Ni la frase, ni el manto de la sospecha que era la sombra a la que me refería. Toda su actuación en la Comunitat Valenciana estuvo desde el primer día envuelta en ella. Como alcalde de Benidorm se presentaron contra él doce denuncias, ninguna de las cuales prosperó. Como jefe del Consell las acusaciones de componendas fueron permanentes, pero tampoco lograron minarle, incluso cuando muchos de sus grandes proyectos empezaron a hacer aguas: Terra Mítica, Ciudad de la Luz... o cuando empresas públicas como el Ivex o Ciegsa dieron señales alarmantes. Al contrario, arropado por buena parte de la clase dirigente valenciana, que tantos beneficios obtuvo de su gobierno, tuvo la oportunidad de reirse cuando el que acabó entrando en prisión fue, precisamente, aquel a quien la derecha ilustrada valenciana y una parte importante de la izquierda habían presentado como verdadero líder carismático y honesto: el que fue alcalde de Orihuela y conseller, Luis Fernando Cartagena. Y aún vio caer políticamente a sus otros dos grandes enemigos, Rita Barberá y Francisco Camps, antes de que ayer fuera a él al que le pusieran las esposas. Quien siempre tuvo como norma irse de los sitios antes de que pudieran echarle (ejerció menos de un mandato de alcalde, menos de dos de president de la Generalitat, apenas dos años de ministro y sólo una legislatura de portavoz en el Congreso) no calculó, paradojas de la vida, que iba a ser precisamente cuando no estuviera bajo los focos de la luz pública, justo en ese momento y no antes, cuando su sombra le acabaría cogiendo. Y eso que seguro que la vio venir enseñando los dientes el mismo día en que el juez Eloy Velasco (otro ex alto cargo de la Generalitat nombrado por él y luego reincorporado a la judicatura) enfiló la recta final del caso Lezo, por el que está encarcelado su amigo, el expresidente de Madrid Ignacio González.

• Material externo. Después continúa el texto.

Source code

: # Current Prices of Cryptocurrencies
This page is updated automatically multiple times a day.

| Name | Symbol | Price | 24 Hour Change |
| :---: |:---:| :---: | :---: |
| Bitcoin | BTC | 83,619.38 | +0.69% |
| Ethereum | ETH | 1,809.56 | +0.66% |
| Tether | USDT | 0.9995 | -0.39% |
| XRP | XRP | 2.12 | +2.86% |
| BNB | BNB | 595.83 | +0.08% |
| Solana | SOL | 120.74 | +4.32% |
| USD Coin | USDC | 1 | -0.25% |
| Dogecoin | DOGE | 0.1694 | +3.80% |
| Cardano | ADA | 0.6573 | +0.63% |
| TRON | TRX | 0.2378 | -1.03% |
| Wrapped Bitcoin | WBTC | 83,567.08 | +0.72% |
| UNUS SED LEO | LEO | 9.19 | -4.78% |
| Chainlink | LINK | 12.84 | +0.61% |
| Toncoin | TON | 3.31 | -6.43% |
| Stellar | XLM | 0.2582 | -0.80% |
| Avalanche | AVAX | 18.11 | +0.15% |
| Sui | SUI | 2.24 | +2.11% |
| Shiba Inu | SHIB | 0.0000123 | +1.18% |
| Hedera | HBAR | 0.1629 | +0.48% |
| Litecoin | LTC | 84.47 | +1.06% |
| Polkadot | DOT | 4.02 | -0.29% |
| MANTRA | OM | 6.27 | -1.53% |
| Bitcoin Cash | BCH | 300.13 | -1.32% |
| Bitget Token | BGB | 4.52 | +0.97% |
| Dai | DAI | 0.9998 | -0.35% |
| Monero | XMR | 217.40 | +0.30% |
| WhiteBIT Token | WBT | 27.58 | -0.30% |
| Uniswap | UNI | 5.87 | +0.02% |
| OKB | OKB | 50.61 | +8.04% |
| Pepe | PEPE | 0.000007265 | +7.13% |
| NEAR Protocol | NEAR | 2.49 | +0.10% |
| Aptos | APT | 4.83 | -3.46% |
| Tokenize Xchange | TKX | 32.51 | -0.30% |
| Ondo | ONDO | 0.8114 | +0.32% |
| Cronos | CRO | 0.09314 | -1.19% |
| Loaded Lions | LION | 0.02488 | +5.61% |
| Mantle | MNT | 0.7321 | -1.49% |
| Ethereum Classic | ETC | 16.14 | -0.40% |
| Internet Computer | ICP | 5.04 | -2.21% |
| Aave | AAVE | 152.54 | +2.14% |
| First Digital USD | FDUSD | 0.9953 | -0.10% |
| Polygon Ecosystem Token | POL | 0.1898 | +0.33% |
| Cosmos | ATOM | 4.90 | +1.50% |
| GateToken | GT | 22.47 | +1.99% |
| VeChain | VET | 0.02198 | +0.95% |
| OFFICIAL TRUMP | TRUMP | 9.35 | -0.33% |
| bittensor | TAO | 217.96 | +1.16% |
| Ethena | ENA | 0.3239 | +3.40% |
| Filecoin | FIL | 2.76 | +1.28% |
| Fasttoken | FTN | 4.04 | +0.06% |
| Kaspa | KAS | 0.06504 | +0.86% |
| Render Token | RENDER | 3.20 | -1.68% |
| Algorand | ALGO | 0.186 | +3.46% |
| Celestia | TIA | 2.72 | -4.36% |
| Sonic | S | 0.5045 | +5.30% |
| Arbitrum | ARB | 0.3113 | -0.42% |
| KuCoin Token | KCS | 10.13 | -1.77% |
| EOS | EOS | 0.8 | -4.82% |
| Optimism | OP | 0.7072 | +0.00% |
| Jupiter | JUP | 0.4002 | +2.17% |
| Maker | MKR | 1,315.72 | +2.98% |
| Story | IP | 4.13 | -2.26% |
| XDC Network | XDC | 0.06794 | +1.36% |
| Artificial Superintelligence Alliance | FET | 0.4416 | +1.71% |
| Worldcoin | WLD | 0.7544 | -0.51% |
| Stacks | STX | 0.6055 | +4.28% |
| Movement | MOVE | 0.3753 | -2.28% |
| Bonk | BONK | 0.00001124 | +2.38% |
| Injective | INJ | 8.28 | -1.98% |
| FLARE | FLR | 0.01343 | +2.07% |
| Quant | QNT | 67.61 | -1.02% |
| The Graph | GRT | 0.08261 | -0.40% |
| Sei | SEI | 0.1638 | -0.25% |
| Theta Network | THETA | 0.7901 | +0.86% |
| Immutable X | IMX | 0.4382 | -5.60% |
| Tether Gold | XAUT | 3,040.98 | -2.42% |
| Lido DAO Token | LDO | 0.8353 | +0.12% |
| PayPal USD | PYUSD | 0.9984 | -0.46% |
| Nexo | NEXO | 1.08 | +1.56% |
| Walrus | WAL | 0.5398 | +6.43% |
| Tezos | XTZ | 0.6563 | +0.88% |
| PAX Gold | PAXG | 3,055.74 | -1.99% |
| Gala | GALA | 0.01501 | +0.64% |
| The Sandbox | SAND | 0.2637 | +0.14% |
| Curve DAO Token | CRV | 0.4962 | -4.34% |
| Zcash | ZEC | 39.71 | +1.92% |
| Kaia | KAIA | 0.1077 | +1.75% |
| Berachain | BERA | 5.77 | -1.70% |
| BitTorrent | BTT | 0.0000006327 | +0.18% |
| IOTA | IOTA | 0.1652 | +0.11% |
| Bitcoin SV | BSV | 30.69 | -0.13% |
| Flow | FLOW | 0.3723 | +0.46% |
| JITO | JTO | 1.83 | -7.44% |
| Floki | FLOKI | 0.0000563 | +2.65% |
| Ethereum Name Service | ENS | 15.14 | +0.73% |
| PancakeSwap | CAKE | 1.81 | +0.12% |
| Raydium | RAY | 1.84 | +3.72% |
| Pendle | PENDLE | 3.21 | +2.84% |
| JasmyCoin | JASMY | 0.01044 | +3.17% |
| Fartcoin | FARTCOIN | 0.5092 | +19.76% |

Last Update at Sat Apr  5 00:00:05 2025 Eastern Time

Es pronto para saber el recorrido judicial que tendrán los hechos denunciados, el cohecho (lo que inevitablemente remite a su etapa al frente de la autonomía), el fraude y el blanqueo de capitales del que le acusa la Fiscalía. Nadie es culpable hasta que un tribunal lo sentencia. Pero si el golpe para él de ser detenido, de ver cómo arrestaban también a algunos de sus mejores amigos y colaboradores durante los últimos treinta años, ha sido ya tan terrible como personalmente definitivo, más demoledor es el que en términos políticos recibe su partido, que ayer se apresuró a darle la baja. Porque en el imaginario colectivo del votante del PP, si hay una Edad de Oro, esa es la que se corresponde con la etapa de Aznar gobernando en Madrid y Zaplana rigiendo los destinos de la Comunitat Valenciana. Y con esto, termine en lo personal como termine, se acabó el cuento. Es un ministro de Aznar, el primer jefe del Consell que tuvieron los populares, el que ha sido detenido. No hay oro, ni incienso, ni mirra, pues: sólo queda carbón. El mismo que hay debajo de ese parque de atracciones que se construyó sobre las brasas de un paraje natural arrasado por un incendio cuyo autor jamás fue descubierto, sofocado el cual, donde antes había pinos, luego hubo un catastro poblado con los nombres de lo más granado del empresariado patrio, cada cual con su parcela. El mismo que acaba tiznando a Isabel Bonig cada vez que sale con las pinturas de guerra a buscar pelea. Porque ya no estamos en los delirios, los despilfarros de los grandes eventos, los amiguitos del alma o los cuatro trajes de Camps. Ni siquiera en la discrecionalidad culposa de Olivas. Hemos ido remontando (Agramunt, Milagrosa, Castellano, Blasco, Fabra...) y ahora ya hablamos del big bang, del minuto cero, de la propia partida de nacimiento del PP en esta Comunidad. Y resulta que fue un mal parto. A ver quién hace con ese cesto una campaña.